How to Choose an Architect for Your Church Building
You've done all of the fundraising and gotten the community involved, and now it's time to get down to brass tacks. Knowing how to choose an architect can be the difference between a so-so project and a church that reminds you every day that you made the right choice. The right architect can make the process of building a new place of worship a joyful process that will be reflected in the hearts and minds of your congregation. Before you go about picking out an architect, though, you should be aware of the best practices for finding one that will fit your needs. Try these 3 tips from Vanman Architects and Builders to get started:
1. Understand their System
Before you settle on your architect, you should know what their goals are and how they run their business. An example of this is knowing how many other projects the firm is currently undertaking. While it can be tempting to always hire the architects who have major experience, sometimes newer firms are more available to focus on your project because they don't have as many lined up. The flip side of that is, of course, experience lends itself to timeliness and fewer mistakes. Figuring out what model works best for you is a personal decision, but one that should certainly be considered.
2. Request Portfolios
If you have your heart set on a firm because you've seen their past work, it can be tempting to forgo viewing their professional portfolio. It would do you well, though, to check it anyways. Understanding their past work and seeing their evolution is a valuable tool, as it gives you a reference as to what you can expect from the company. Viewing a portfolio can also clue you into the more industry-specific aspects of your building, and you get the chance to ask questions about features and amenities that you like before a draft is even started.

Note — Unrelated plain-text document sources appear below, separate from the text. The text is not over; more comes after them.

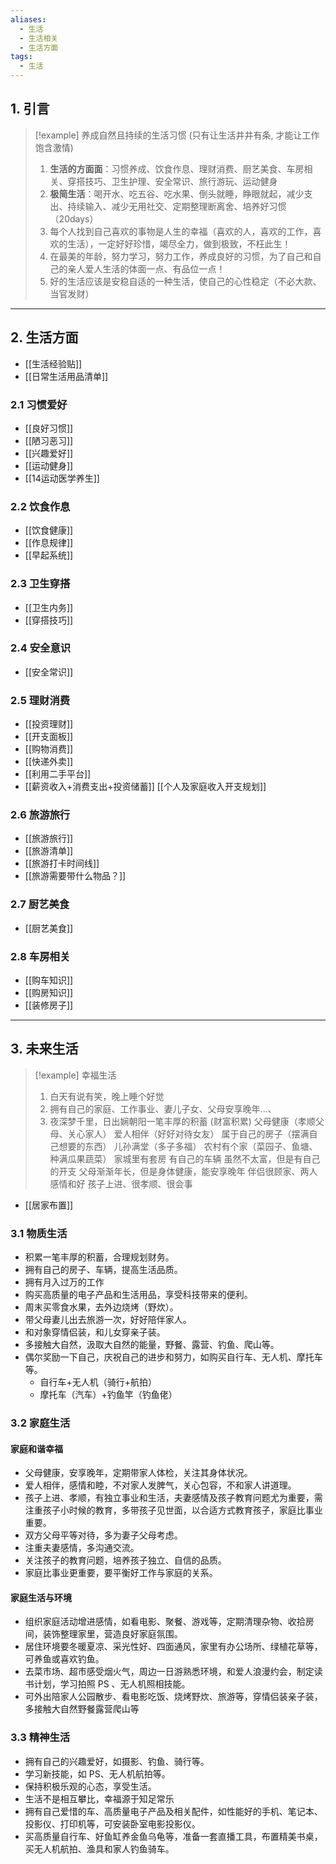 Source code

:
 ```yaml
---
aliases:
  - 生活
  - 生活相关
  - 生活方面
tags:
  - 生活
---
```

## 1. 引言
> [!example] 养成自然且持续的生活习惯 (只有让生活井井有条, 才能让工作饱含激情)
> 1. **生活的方面面**：习惯养成、饮食作息、理财消费、厨艺美食、车房相关、穿搭技巧、卫生护理、安全常识、旅行游玩、运动健身
> 2. **极简生活**：喝开水、吃五谷、吃水果、倒头就睡，睁眼就起，减少支出、持续输入、减少无用社交、定期整理断离舍、培养好习惯（20days）
> 3. 每个人找到自己喜欢的事物是人生的幸福（喜欢的人，喜欢的工作，喜欢的生活），一定好好珍惜，竭尽全力，做到极致，不枉此生！
> 4. 在最美的年龄，努力学习，努力工作，养成良好的习惯，为了自己和自己的亲人爱人生活的体面一点、有品位一点！
> 5. 好的生活应该是安稳自适的一种生活，使自己的心性稳定（不必大款、当官发财）

---
## 2. 生活方面 
- [[生活经验贴]]
- [[日常生活用品清单]]
### 2.1 习惯爱好
- [[良好习惯]]
- [[陋习恶习]]
- [[兴趣爱好]]
- [[运动健身]]
- [[14运动医学养生]]
### 2.2 饮食作息 
- [[饮食健康]]
- [[作息规律]]
- [[早起系统]]
### 2.3 卫生穿搭
- [[卫生内务]]
- [[穿搭技巧]]
### 2.4 安全意识 
- [[安全常识]]
### 2.5 理财消费
- [[投资理财]]
- [[开支面板]]
- [[购物消费]]
- [[快递外卖]]
- [[利用二手平台]]
- [[薪资收入+消费支出+投资储蓄]] [[个人及家庭收入开支规划]]
### 2.6 旅游旅行 
- [[旅游旅行]]
- [[旅游清单]]
- [[旅游打卡时间线]]
- [[旅游需要带什么物品？]]
### 2.7 厨艺美食 
- [[厨艺美食]]
### 2.8 车房相关 
- [[购车知识]] 
- [[购房知识]] 
- [[装修房子]]
***
## 3. 未来生活 
> [!example]  幸福生活
> 1. 白天有说有笑，晚上睡个好觉
> 2. 拥有自己的家庭、工作事业、妻儿子女、父母安享晚年...、
> 3. 夜深梦千里，日出娴朝阳一笔丰厚的积蓄 (财富积累)
> 父母健康（孝顺父母、关心家人）
> 爱人相伴（好好对待女友）
> 属于自己的房子（摆满自己想要的东西）
> 儿孙满堂（多子多福）
> 农村有个家（菜园子、鱼塘、种满瓜果蔬菜）
> 家城里有套房
> 有自己的车辆
> 虽然不太富，但是有自己的开支
> 父母渐渐年长，但是身体健康，能安享晚年
> 伴侣很顾家、两人感情和好
> 孩子上进、很孝顺、很会事
- [[居家布置]] 
### 3.1 物质生活 
- 积累一笔丰厚的积蓄，合理规划财务。 
- 拥有自己的房子、车辆，提高生活品质。
- 拥有月入过万的工作
- 购买高质量的电子产品和生活用品，享受科技带来的便利。 
- 周末买零食水果，去外边烧烤（野炊）。
- 带父母妻儿出去旅游一次，好好陪伴家人。
- 和对象穿情侣装，和儿女穿亲子装。
- 多接触大自然，汲取大自然的能量，野餐、露营、钓鱼、爬山等。
- 偶尔奖励一下自己，庆祝自己的进步和努力，如购买自行车、无人机、摩托车等。
	- 自行车+无人机（骑行+航拍）
	- 摩托车（汽车）+钓鱼竿（钓鱼佬）
### 3.2 家庭生活 
#### 家庭和谐幸福 
- 父母健康，安享晚年，定期带家人体检，关注其身体状况。
- 爱人相伴，感情和睦，不对家人发脾气，关心包容，不和家人讲道理。
- 孩子上进、孝顺，有独立事业和生活，夫妻感情及孩子教育问题尤为重要，需注重孩子小时候的教育，多带孩子见世面，以合适方式教育孩子，家庭比事业重要。
- 双方父母平等对待，多为妻子父母考虑。
- 注重夫妻感情，多沟通交流。
- 关注孩子的教育问题，培养孩子独立、自信的品质。
- 家庭比事业更重要，要平衡好工作与家庭的关系。
#### 家庭生活与环境 
- 组织家庭活动增进感情，如看电影、聚餐、游戏等，定期清理杂物、收拾房间，装饰整理家里，营造良好家庭氛围。
- 居住环境要冬暖夏凉、采光性好、四面通风，家里有办公场所、绿植花草等，可养鱼或喜欢钓鱼。
- 去菜市场、超市感受烟火气，周边一日游熟悉环境，和爱人浪漫约会，制定读书计划，学习拍照 PS 、无人机照相技能。
- 可外出陪家人公园散步、看电影吃饭、烧烤野炊、旅游等，穿情侣装亲子装，多接触大自然野餐露营爬山等
### 3.3 精神生活 
- 拥有自己的兴趣爱好，如摄影、钓鱼、骑行等。
- 学习新技能，如 PS、无人机航拍等。
- 保持积极乐观的心态，享受生活。 
- 生活不是相互攀比，幸福源于知足常乐
-  拥有自己爱惜的车、高质量电子产品及相关配件，如性能好的手机、笔记本、投影仪、打印机等，可安装卧室电影投影仪。
- 买高质量自行车、好鱼缸养金鱼乌龟等，准备一套直播工具，布置精美书桌，买无人机航拍、渔具和家人钓鱼骑车。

3. Speak to Others in the Industry
Once you've interviewed a few possibilities, you may still be struggling to make a decision. A great way to ease that process is speaking to others who may have worked with the firm in the past. If you know a contractor, a client, or even another architect, you can see what they know about working with the firms you have in mind. You can also read online reviews, though these should be taken with a grain of salt. One person's perspective of a mistake or misunderstanding can sometimes appear more serious than it really is, especially when communicated online.